Clinicopathologic features along with genetic and family information were collected on individuals diagnosed with CRC ≤35 years old identified through the Familial Gastrointestinal Cancer Registry in Toronto, Canada.
441 individuals from 353 families were identified, and to-date, medical records confirmed 254 diagnoses, which were included for analysis. Ninety patients (35.4%) had germline mutations in self or kin (31 MSH2, 36 MLHI, 1 MSH6, 3 PMS2, 24 APC, 2 MYH biallelic and 1 BRCA2). Individuals were classified into six categories; (a) 74 had Lynch syndrome (LS) confirmed by germline mutation or tumour deficiency (b) 4 had constitutional mismatch repair-deficiency (CMMR-D) (c) 61 had polyposis (mutation positive, >25 adenomas or hamartomatous polyps), (d) 6 met Family X criteria, (e) 7 had inflammatory bowel disease (IBD), and (f) 102 were unclassified (NOS), with 69 of these individuals having MSS and/or IHC intact tumours.

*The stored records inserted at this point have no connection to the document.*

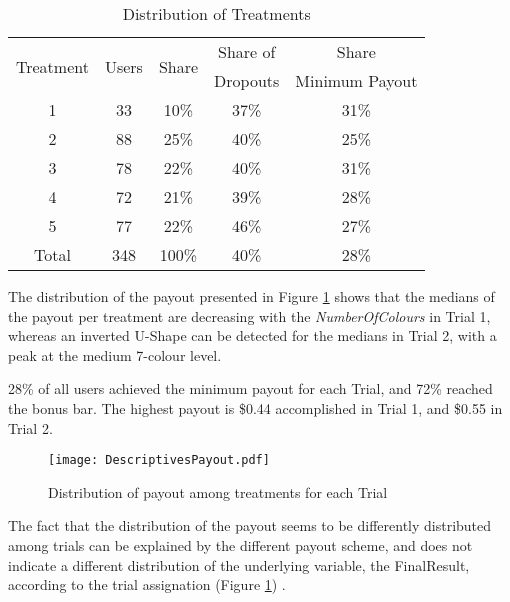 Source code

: \begin{table}[htbp] %
  \centering
  \caption{Distribution of Treatments}
    \label{Distributionoftreatments}
    \begin{tabular}{ccccc}
    \toprule
    \multirow{2}[1]{*}{Treatment} & \multirow{2}[1]{*}{Users} & \multirow{2}[1]{*}{Share} & Share of  & Share\\
    						   &						&  						 &	Dropouts\footnotemark & Minimum Payout\\
    \midrule
    1     & 33    & 10\%  & 37\% & 31\%\\
    2     & 88    & 25\%  & 40\% & 25\%\\
    3     & 78    & 22\%  & 40\% & 31\%\\
    4     & 72    & 21\%  & 39\% & 28\%\\
    5     & 77    & 22\%  & 46\% & 27\%\\
    
    \bottomrule
    Total & 348   & 100\% & 40\% & 28\%\\
    \end{tabular}%
\end{table}%

The distribution of the payout presented in Figure \ref{Distributionofpayout} shows that the medians of the payout per treatment are decreasing with the \textit{NumberOfColours} in Trial 1, whereas an inverted U-Shape can be detected for the medians in Trial 2, with a peak at the medium 7-colour level.

28\% of all users achieved the minimum payout for each Trial, and 72\% reached the bonus bar. The highest payout is \$0.44 accomplished in Trial 1, and \$0.55 in Trial 2. 
 \begin{figure}[t] %
\begin{center} 
  \caption{Distribution of payout among treatments for each Trial}
  \label{Distributionofpayout}
  \texttt{[image: DescriptivesPayout.pdf]} 
\end{center}
\end{figure}

The fact that the distribution of the payout seems to be differently distributed among trials can be explained by the different payout scheme, and does not indicate a different distribution of the underlying variable, the FinalResult, according to the trial assignation (Figure \ref{Distributionofpayout}) .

On average, patients with CMMR-D presented younger, with a mean age of 14 years old at diagnosis. 65.2% of patients with LS presented with a proximal tumour (65.2%) compared with the polyposis (10.2%) and NOS (34.4%) groups. In contrast, 83% of polyposis patients and 65.5% of NOS patients presented with distal colon or rectal cancers.
Family history was significant for the majority of LS patients with 54 of 73 (74%) meeting Amsterdam I or II criteria. Two of the 7 patients with IBD, and 15 of 98 NOS patients also met Amsterdam I/II criteria, as opposed to the CMMR-D families where none met these criteria. Six LS patients presented with sporadic CRC, as did approximately 25% of polyposis patients and 59.2% of the NOS patients.
Cancer site differs between individuals ≤35 years with LS, polyposis and NOS CRC. Greater than 1/3 of patients presented with no significant family history of CRC. While the majority of patients diagnosed with CRC ≤35 have a known hereditary CRC syndrome or risk predisposition, 69 of 221 (31.2%) of individuals appear to have no recognizable syndrome.